**DATA SECTION:**
**********

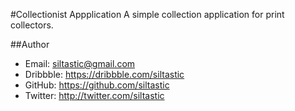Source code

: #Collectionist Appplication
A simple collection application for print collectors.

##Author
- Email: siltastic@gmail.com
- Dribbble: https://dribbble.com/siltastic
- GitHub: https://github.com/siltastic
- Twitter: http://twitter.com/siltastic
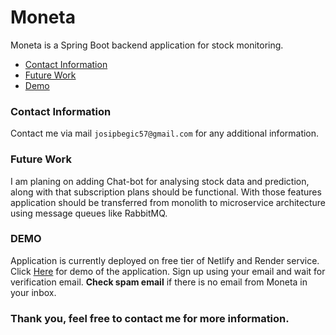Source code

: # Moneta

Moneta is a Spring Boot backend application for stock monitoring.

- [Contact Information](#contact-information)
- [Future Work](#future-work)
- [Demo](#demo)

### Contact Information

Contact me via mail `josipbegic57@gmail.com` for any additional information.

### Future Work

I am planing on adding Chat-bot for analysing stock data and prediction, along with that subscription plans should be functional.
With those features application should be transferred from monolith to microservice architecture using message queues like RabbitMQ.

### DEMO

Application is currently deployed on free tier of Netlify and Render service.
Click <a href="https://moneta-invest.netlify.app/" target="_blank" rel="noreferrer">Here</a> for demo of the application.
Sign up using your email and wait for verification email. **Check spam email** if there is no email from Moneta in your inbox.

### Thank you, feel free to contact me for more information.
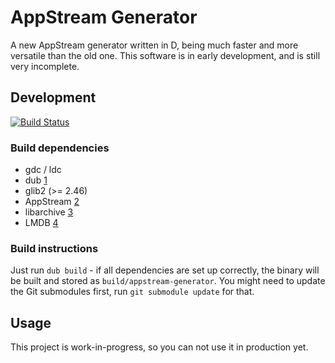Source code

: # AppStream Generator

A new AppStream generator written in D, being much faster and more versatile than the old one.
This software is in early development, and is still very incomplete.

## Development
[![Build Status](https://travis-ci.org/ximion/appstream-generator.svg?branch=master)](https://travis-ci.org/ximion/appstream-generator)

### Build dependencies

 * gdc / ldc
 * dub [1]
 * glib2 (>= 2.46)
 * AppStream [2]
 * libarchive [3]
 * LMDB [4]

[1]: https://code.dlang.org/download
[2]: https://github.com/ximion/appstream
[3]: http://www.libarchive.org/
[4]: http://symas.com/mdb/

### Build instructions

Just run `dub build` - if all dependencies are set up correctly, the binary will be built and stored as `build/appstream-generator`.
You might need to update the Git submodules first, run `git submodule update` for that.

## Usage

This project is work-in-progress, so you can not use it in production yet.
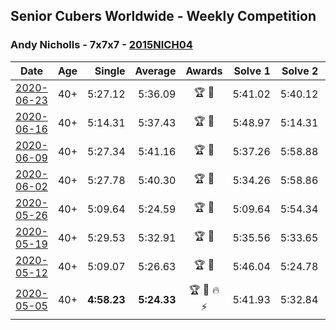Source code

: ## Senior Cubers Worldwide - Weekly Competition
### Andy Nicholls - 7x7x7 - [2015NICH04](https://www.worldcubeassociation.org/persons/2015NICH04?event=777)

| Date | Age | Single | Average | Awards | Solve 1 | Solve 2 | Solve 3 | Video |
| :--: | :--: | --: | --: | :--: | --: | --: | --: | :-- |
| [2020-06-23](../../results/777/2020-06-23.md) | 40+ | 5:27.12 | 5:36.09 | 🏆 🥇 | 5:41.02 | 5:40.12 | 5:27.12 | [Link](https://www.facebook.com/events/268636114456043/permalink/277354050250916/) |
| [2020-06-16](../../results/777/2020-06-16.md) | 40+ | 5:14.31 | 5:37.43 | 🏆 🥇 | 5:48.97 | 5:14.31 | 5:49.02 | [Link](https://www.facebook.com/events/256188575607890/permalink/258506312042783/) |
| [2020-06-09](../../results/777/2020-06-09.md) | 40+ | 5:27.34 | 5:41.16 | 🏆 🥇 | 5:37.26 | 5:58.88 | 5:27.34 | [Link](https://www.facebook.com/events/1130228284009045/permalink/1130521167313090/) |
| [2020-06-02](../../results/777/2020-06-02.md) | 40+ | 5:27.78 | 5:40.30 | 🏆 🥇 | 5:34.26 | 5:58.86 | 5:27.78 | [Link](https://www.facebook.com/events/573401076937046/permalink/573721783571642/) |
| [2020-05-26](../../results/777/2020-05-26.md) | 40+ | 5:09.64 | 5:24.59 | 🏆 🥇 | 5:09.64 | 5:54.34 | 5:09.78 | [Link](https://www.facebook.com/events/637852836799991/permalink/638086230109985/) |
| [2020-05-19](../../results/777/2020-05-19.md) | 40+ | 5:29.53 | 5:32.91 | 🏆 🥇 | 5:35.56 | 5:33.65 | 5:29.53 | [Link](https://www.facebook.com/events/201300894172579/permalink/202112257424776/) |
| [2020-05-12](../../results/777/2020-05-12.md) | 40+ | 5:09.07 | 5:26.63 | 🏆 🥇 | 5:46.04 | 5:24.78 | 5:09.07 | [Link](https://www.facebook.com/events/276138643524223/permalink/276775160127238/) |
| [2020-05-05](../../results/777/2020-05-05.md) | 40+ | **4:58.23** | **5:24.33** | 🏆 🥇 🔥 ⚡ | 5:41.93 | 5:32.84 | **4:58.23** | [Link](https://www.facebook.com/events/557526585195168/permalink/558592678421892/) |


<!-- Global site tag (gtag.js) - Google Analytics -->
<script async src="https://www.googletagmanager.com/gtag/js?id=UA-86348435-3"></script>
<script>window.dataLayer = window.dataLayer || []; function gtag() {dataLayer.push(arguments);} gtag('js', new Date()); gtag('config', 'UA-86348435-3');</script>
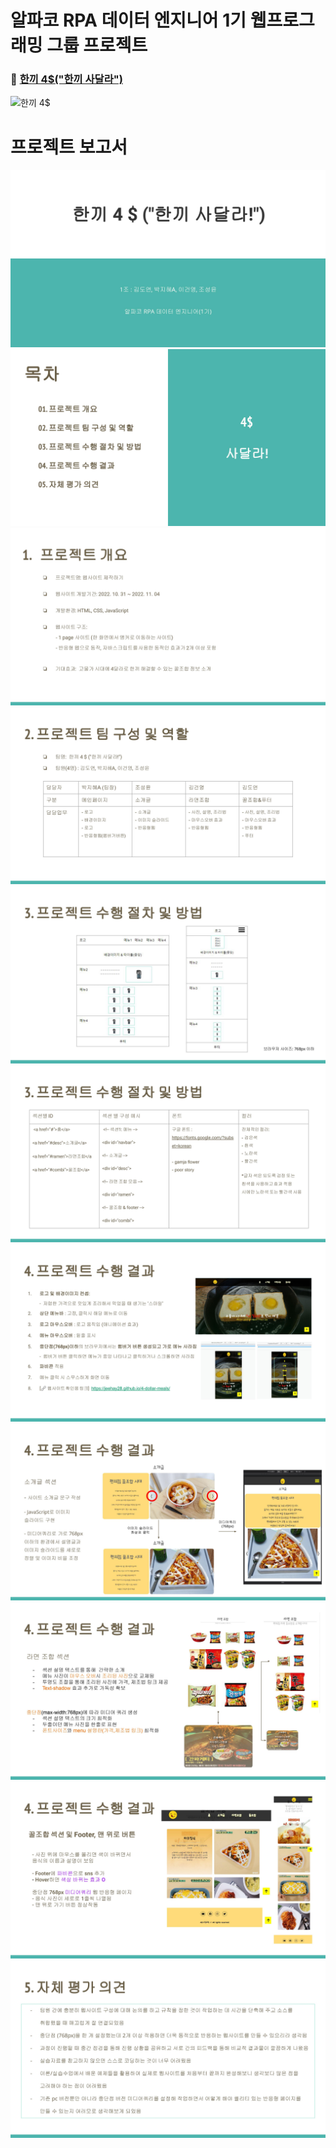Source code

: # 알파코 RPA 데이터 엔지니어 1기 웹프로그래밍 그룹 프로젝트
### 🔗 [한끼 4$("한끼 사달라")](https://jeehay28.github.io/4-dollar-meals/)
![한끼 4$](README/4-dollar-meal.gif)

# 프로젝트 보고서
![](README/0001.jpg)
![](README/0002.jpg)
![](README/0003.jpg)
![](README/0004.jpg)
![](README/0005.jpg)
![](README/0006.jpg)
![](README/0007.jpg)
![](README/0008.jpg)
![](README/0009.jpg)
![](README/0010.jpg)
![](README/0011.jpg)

**********

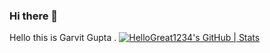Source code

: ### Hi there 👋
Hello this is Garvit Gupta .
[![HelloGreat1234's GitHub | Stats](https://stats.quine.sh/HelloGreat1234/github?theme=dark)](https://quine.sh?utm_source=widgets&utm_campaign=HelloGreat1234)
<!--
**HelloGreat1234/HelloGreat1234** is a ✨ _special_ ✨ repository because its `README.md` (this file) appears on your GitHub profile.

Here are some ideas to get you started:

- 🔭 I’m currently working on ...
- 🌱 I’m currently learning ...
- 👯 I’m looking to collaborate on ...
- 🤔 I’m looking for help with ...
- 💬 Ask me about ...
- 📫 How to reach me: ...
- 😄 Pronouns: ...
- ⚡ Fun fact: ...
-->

**********

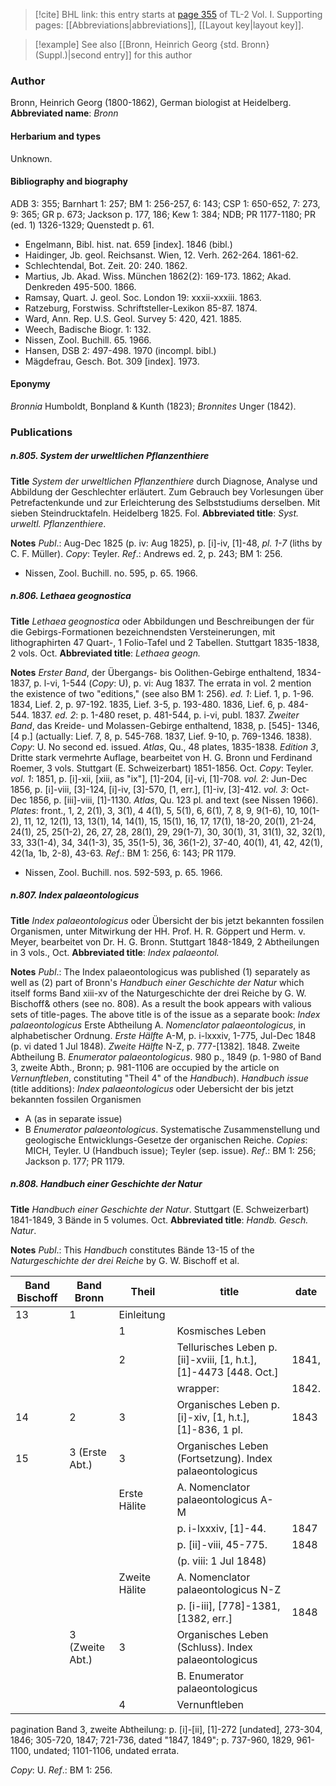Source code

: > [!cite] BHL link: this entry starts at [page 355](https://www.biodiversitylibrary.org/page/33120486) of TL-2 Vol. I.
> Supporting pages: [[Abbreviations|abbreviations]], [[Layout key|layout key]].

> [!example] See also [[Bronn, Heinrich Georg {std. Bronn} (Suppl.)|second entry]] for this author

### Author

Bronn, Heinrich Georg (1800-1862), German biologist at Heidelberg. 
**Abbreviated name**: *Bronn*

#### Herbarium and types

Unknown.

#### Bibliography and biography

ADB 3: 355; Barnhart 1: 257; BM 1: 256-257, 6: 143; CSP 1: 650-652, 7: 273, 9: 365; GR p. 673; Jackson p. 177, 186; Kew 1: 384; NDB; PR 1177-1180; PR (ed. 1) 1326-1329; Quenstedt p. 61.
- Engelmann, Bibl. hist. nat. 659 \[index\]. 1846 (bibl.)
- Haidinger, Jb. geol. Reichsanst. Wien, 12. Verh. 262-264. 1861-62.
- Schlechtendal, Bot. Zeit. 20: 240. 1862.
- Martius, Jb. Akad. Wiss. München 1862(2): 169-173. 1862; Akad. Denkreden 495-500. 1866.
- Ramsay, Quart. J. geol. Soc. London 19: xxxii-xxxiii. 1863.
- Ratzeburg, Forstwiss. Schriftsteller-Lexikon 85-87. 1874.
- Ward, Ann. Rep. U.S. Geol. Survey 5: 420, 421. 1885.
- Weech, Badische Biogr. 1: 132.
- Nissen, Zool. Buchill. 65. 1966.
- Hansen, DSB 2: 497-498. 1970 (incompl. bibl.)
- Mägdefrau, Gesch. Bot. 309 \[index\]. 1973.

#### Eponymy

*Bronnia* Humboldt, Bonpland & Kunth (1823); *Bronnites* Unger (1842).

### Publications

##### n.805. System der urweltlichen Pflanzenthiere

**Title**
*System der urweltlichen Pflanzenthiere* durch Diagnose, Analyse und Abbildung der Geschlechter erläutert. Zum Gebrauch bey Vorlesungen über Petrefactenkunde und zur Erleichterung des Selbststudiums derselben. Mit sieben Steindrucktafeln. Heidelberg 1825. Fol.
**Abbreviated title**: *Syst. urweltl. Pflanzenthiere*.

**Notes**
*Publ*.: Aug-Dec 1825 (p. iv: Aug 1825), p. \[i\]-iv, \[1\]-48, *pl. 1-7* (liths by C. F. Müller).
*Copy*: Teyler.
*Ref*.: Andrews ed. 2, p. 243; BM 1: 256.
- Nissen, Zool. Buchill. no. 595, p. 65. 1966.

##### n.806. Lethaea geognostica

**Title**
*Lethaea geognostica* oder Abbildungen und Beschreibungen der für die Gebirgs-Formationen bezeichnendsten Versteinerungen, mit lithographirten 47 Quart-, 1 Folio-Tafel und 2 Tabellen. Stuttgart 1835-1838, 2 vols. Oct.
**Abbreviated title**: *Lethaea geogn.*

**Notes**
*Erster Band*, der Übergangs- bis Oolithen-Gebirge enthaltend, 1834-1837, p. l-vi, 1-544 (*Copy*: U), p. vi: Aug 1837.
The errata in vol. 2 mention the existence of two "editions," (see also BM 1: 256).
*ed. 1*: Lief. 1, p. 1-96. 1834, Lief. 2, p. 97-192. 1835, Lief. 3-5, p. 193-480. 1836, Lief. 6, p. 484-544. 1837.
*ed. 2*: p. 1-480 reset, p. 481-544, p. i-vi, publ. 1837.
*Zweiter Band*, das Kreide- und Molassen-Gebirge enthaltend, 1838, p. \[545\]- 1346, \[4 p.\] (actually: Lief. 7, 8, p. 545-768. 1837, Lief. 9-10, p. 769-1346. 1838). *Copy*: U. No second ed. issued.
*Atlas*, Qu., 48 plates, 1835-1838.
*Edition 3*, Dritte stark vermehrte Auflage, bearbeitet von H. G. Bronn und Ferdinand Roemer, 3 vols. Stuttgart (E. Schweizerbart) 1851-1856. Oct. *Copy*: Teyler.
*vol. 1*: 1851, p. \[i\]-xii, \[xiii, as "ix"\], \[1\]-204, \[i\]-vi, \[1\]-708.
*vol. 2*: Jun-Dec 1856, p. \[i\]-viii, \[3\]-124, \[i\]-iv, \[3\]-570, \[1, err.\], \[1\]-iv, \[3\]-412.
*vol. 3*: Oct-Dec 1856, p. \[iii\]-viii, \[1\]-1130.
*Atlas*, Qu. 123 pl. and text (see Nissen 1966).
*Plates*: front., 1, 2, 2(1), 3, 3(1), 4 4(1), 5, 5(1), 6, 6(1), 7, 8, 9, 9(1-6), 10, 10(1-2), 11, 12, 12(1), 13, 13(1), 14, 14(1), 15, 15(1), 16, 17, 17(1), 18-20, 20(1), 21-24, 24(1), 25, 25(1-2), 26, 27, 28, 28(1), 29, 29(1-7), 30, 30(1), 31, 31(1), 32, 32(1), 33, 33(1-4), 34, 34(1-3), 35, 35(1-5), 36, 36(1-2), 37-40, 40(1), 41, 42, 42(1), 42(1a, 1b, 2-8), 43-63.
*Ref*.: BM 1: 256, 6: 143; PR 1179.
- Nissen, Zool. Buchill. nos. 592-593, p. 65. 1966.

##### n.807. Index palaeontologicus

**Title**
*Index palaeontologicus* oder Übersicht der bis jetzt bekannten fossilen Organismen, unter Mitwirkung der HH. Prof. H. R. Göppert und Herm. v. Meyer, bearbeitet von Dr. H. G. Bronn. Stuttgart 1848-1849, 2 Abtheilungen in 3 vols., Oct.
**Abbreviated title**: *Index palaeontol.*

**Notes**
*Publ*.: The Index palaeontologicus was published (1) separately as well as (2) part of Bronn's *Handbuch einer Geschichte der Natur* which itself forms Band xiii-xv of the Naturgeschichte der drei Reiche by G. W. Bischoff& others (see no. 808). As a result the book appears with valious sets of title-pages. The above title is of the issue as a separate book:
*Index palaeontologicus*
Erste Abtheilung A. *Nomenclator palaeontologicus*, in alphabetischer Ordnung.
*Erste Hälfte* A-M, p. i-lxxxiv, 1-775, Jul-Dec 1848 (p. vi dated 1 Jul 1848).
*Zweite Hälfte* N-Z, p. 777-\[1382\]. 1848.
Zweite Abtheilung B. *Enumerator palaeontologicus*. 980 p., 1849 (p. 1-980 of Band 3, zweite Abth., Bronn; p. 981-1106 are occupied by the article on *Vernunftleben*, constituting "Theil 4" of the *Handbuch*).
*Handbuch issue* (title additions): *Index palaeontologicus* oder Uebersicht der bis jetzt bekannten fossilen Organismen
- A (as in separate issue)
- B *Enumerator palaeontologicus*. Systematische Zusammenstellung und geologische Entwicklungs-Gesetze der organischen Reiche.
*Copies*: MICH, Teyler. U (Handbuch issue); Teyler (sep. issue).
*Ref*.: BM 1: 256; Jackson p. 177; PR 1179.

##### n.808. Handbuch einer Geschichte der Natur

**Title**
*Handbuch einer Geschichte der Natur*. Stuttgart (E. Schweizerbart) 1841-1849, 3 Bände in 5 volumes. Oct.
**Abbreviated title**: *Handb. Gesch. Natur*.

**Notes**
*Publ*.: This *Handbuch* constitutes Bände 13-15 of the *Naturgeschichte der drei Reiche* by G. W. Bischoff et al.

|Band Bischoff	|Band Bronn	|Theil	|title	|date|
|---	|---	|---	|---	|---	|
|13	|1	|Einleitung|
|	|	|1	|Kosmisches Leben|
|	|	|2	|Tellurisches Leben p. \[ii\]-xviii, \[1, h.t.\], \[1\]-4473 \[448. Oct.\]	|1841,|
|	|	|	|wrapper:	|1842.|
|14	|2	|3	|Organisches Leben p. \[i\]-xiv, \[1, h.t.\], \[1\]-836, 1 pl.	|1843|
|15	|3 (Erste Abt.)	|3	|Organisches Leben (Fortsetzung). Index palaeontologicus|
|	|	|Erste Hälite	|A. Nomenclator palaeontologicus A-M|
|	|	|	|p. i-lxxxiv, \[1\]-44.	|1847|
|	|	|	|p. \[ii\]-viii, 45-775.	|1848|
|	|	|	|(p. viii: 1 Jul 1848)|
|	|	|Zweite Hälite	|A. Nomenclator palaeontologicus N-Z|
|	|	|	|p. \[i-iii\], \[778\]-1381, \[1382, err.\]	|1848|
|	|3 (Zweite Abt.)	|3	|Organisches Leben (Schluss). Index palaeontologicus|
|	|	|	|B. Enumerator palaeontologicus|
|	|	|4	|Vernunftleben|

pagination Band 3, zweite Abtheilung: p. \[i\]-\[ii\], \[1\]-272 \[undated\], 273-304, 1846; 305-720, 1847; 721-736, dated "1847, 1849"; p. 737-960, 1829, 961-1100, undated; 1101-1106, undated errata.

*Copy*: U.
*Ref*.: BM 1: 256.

**********

**EXERCISE OBJECTIVE:**
Filter the entries down to the lines with the word "stock" in them, and copy those lines.

**EXERCISE OUTPUT:**
Moneta is a Spring Boot backend application for stock monitoring.
I am planing on adding Chat-bot for analysing stock data and prediction, along with that subscription plans should be functional.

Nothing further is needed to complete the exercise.